Paul Gascoigne returns home in his slippers after being rushed to hospital last week
PAUL GASCOIGNE has left hospital and is at home safe and well after being 'found slumped outside his home in Dorset' last week.
The football star looked healthy as he arrived back at his home with a carrier bag of belongings, wearing a clean white shirt.
The former England footballer was rushed to hospital on Thursday after paramedics and police found him on the ground, allegedly clutching a bottle of vodka.
Dressed in a pair of combat shorts and a slogan T-shirt, the 47-year-old looked puffy-faced and frail as he was pictured being taken away from his rented apartment by a police officer.
Arriving back at his home this morning, Paul was still wearing his hair long and slicked back and sported the same slippers he wore to the hospital before the weekend.
The former England player was reportedly being treated at Poole Hospital.
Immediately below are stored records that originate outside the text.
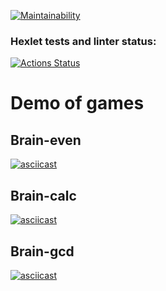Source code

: [![Maintainability](https://api.codeclimate.com/v1/badges/6971dcabf7b983260d5f/maintainability)](https://codeclimate.com/github/vivikkk/frontend-project-44/maintainability)

### Hexlet tests and linter status:

[![Actions Status](https://github.com/vivikkk/frontend-project-44/workflows/hexlet-check/badge.svg)](https://github.com/vivikkk/frontend-project-44/actions)

# Demo of games

## Brain-even

[![asciicast](https://asciinema.org/a/Jma7IXWbqTZPJzZBeeZudBcl6.svg)](https://asciinema.org/a/Jma7IXWbqTZPJzZBeeZudBcl6)

## Brain-calc

[![asciicast](https://asciinema.org/a/76aouU5u7ZlQALfjIy0fEcwLb.svg)](https://asciinema.org/a/76aouU5u7ZlQALfjIy0fEcwLb)

## Brain-gcd

[![asciicast](https://asciinema.org/a/Cebw1j92u3WPqRX0vmGNxEJaE.svg)](https://asciinema.org/a/Cebw1j92u3WPqRX0vmGNxEJaE)
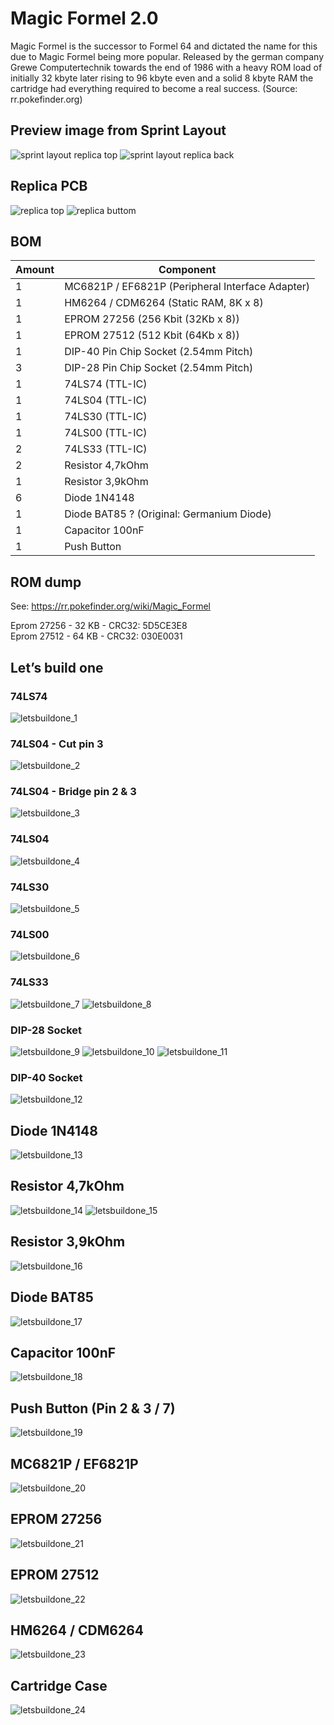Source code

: # Magic Formel 2.0

Magic Formel is the successor to Formel 64 and dictated the name for this due
to Magic Formel being more popular. Released by the german company Grewe Computertechnik
towards the end of 1986 with a heavy ROM load of initially 32 kbyte later rising to 96 kbyte
even and a solid 8 kbyte RAM the cartridge had everything required to become a real success. 
(Source: rr.pokefinder.org)

## Preview image from Sprint Layout

![sprint layout replica top](Magic_Formel_PCB_Clone_Front.jpg?raw=true)
![sprint layout replica back](Magic_Formel_PCB_Clone_Back.jpg?raw=true)

## Replica PCB

![replica top](New_PCB_MagicFormel_Top.jpg?raw=true)
![replica buttom](New_PCB_MagicFormel_Buttom.jpg?raw=true)

## BOM

| Amount        | Component                                        |
| ------------- | -------------                                    |
| 1             | MC6821P / EF6821P (Peripheral Interface Adapter) |
| 1             | HM6264 / CDM6264 (Static RAM, 8K x 8)            |
| 1             | EPROM 27256 (256 Kbit (32Kb x 8))                |
| 1             | EPROM 27512 (512 Kbit (64Kb x 8))                |
| 1             | DIP-40 Pin Chip Socket (2.54mm Pitch)            |
| 3             | DIP-28 Pin Chip Socket (2.54mm Pitch)            |
| 1             | 74LS74 (TTL-IC)                                  |
| 1             | 74LS04 (TTL-IC)                                  |
| 1             | 74LS30 (TTL-IC)                                  |
| 1             | 74LS00 (TTL-IC)                                  |
| 2             | 74LS33 (TTL-IC)                                  |
| 2             | Resistor 4,7kOhm                                 |
| 1             | Resistor 3,9kOhm                                 |
| 6             | Diode 1N4148                                     |
| 1             | Diode BAT85 ? (Original: Germanium Diode)        |
| 1             | Capacitor 100nF                                  |
| 1             | Push Button                                      |

## ROM dump

See: https://rr.pokefinder.org/wiki/Magic_Formel

Eprom 27256 - 32 KB - CRC32: 5D5CE3E8 <br />
Eprom 27512 - 64 KB - CRC32: 030E0031

## Let’s build one

### 74LS74
![letsbuildone_1](letsbuildone/letsbuildone_1.jpg?raw=true)

### 74LS04 - Cut pin 3
![letsbuildone_2](letsbuildone/letsbuildone_2.jpg?raw=true)

### 74LS04 - Bridge pin 2 & 3
![letsbuildone_3](letsbuildone/letsbuildone_3.jpg?raw=true)

### 74LS04
![letsbuildone_4](letsbuildone/letsbuildone_4.jpg?raw=true)

### 74LS30
![letsbuildone_5](letsbuildone/letsbuildone_5.jpg?raw=true)

### 74LS00
![letsbuildone_6](letsbuildone/letsbuildone_6.jpg?raw=true)

### 74LS33
![letsbuildone_7](letsbuildone/letsbuildone_7.jpg?raw=true)
![letsbuildone_8](letsbuildone/letsbuildone_8.jpg?raw=true)

### DIP-28 Socket
![letsbuildone_9](letsbuildone/letsbuildone_9.jpg?raw=true)
![letsbuildone_10](letsbuildone/letsbuildone_10.jpg?raw=true)
![letsbuildone_11](letsbuildone/letsbuildone_11.jpg?raw=true)

### DIP-40 Socket
![letsbuildone_12](letsbuildone/letsbuildone_12.jpg?raw=true)

## Diode 1N4148
![letsbuildone_13](letsbuildone/letsbuildone_13.jpg?raw=true)

## Resistor 4,7kOhm
![letsbuildone_14](letsbuildone/letsbuildone_14.jpg?raw=true)
![letsbuildone_15](letsbuildone/letsbuildone_15.jpg?raw=true)

## Resistor 3,9kOhm
![letsbuildone_16](letsbuildone/letsbuildone_16.jpg?raw=true)

## Diode BAT85
![letsbuildone_17](letsbuildone/letsbuildone_17.jpg?raw=true)

## Capacitor 100nF
![letsbuildone_18](letsbuildone/letsbuildone_18.jpg?raw=true)

## Push Button (Pin 2 & 3 / 7)
![letsbuildone_19](letsbuildone/letsbuildone_19.jpg?raw=true)

## MC6821P / EF6821P
![letsbuildone_20](letsbuildone/letsbuildone_20.jpg?raw=true)

## EPROM 27256
![letsbuildone_21](letsbuildone/letsbuildone_21.jpg?raw=true)

## EPROM 27512
![letsbuildone_22](letsbuildone/letsbuildone_22.jpg?raw=true)

## HM6264 / CDM6264
![letsbuildone_23](letsbuildone/letsbuildone_23.jpg?raw=true)

## Cartridge Case
![letsbuildone_24](letsbuildone/letsbuildone_24.jpg?raw=true)
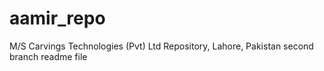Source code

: # aamir_repo
M/S Carvings Technologies (Pvt) Ltd Repository, Lahore, Pakistan
second branch readme file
The troubled father-of-three has been battling alcoholism for a number years and his latest rehab stint was in January, when he checked into a £6,000-a-month clinic in Southampton.
Speaking to the Daily Mirror, a source said: "It is very sad. But the reality is that Paul has been drinking for the past few weeks and once that happens things will only end one way.
"Today things came to a head. He has had a lot on his plate as he is in the process of trying to find somewhere to live."
They added: "His landlord has given him 10 days to leave the flat and it was weighing on his mind
"Obviously things became too much for him."
In February last year, some footballing legends - including Gary Lineker and Steven Gerrard - shared the cost to send him to the £7,500-a-week Cottonwood Clinic in Arizona.
However, the former Lazio star came close to death when the treatment clinic tried to detox him but ended up rushing him to hospital instead.
Speaking about his near-death experience previously, he said: "‘I went two years without a drink and then...
"I remember one day in the hospital someone saying I wouldn’t make it. I didn’t want to die. People say, 'Why do you drink?' I don’t know, I didn’t ask to be an alcoholic in the same way people don’t ask to be diabetic.
"I’m an alcoholic. I wish I wasn’t but I am. I have my bad days and if I have a good day I make the most of it."